> GOAL OF THE EXERCISE
Give the data back exactly. Leave out any images.

> DATA EXCERPTS

/---

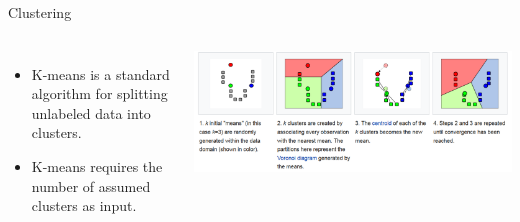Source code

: \documentclass[10pt, aspectratio=169]{beamer} %
\begin{document}
\begin{frame}[fragile, allowframebreaks=0.8]{Clustering}
		\begin{columns}
	    \begin{itemize}
			\item K-means is a standard algorithm for splitting unlabeled data into clusters.
			\item K-means requires the number of assumed clusters as input.
	    \end{itemize}
			\includegraphics[width=\columnwidth]{K_means.png}
			

\end{columns}
\end{frame}
\end{document}
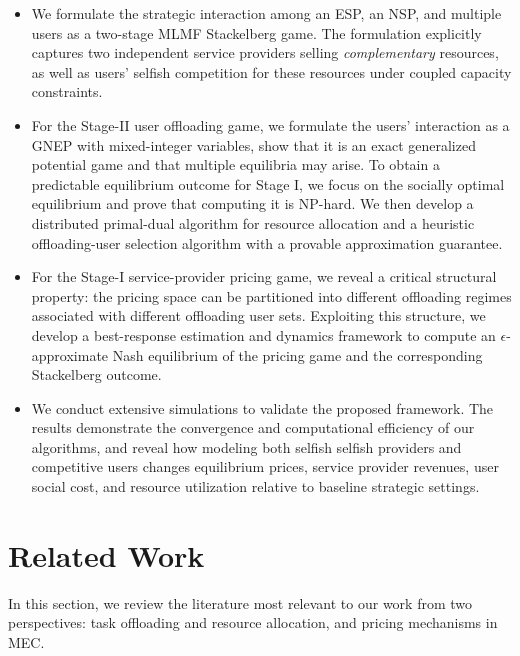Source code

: \documentclass[lettersize,journal]{IEEEtran}
\begin{document}
\begin{itemize}
\item We formulate the strategic interaction among an ESP, an NSP, and multiple users as a two-stage MLMF Stackelberg game. The formulation explicitly captures two independent service providers selling \emph{complementary} resources, as well as users’ selfish competition for these resources under coupled capacity constraints.

\item For the Stage-II user offloading game, we formulate the users’ interaction as a GNEP with mixed-integer variables, show that it is an exact generalized potential game and that multiple equilibria may arise. To obtain a predictable equilibrium outcome for Stage I, we focus on the socially optimal equilibrium and prove that computing it is NP-hard. We then develop a distributed primal-dual algorithm for resource allocation and a heuristic offloading-user selection algorithm with a provable approximation guarantee.

\item For the Stage-I service-provider pricing game, we reveal a critical structural property: the pricing space can be partitioned into different offloading regimes associated with different offloading user sets. Exploiting this structure, we develop a best-response estimation and dynamics framework to compute an $\epsilon$-approximate Nash equilibrium of the pricing game and the corresponding Stackelberg outcome.

\item We conduct extensive simulations to validate the proposed framework. The results demonstrate the convergence and computational efficiency of our algorithms, and reveal how modeling both selfish selfish providers and competitive users changes equilibrium prices, service provider revenues, user social cost, and resource utilization relative to baseline strategic settings.
\end{itemize}


\section{Related Work}
In this section, we review the literature most relevant to our work from two perspectives: task offloading and resource allocation, and pricing mechanisms in MEC.
\end{document}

\---

> ANSWER SPACE
Source code

: \documentclass[10pt, aspectratio=169]{beamer} %
\begin{document}
\begin{frame}[fragile, allowframebreaks=0.8]{Clustering}
		\begin{columns}
	    \begin{itemize}
			\item K-means is a standard algorithm for splitting unlabeled data into clusters.
			\item K-means requires the number of assumed clusters as input.
	    \end{itemize}
			\includegraphics[width=\columnwidth]{K_means.png}
			

\end{columns}
\end{frame}
\end{document}
Source code

: \documentclass[lettersize,journal]{IEEEtran}
\begin{document}
\begin{itemize}
\item We formulate the strategic interaction among an ESP, an NSP, and multiple users as a two-stage MLMF Stackelberg game. The formulation explicitly captures two independent service providers selling \emph{complementary} resources, as well as users’ selfish competition for these resources under coupled capacity constraints.

\item For the Stage-II user offloading game, we formulate the users’ interaction as a GNEP with mixed-integer variables, show that it is an exact generalized potential game and that multiple equilibria may arise. To obtain a predictable equilibrium outcome for Stage I, we focus on the socially optimal equilibrium and prove that computing it is NP-hard. We then develop a distributed primal-dual algorithm for resource allocation and a heuristic offloading-user selection algorithm with a provable approximation guarantee.

\item For the Stage-I service-provider pricing game, we reveal a critical structural property: the pricing space can be partitioned into different offloading regimes associated with different offloading user sets. Exploiting this structure, we develop a best-response estimation and dynamics framework to compute an $\epsilon$-approximate Nash equilibrium of the pricing game and the corresponding Stackelberg outcome.

\item We conduct extensive simulations to validate the proposed framework. The results demonstrate the convergence and computational efficiency of our algorithms, and reveal how modeling both selfish selfish providers and competitive users changes equilibrium prices, service provider revenues, user social cost, and resource utilization relative to baseline strategic settings.
\end{itemize}


\section{Related Work}
In this section, we review the literature most relevant to our work from two perspectives: task offloading and resource allocation, and pricing mechanisms in MEC.
\end{document}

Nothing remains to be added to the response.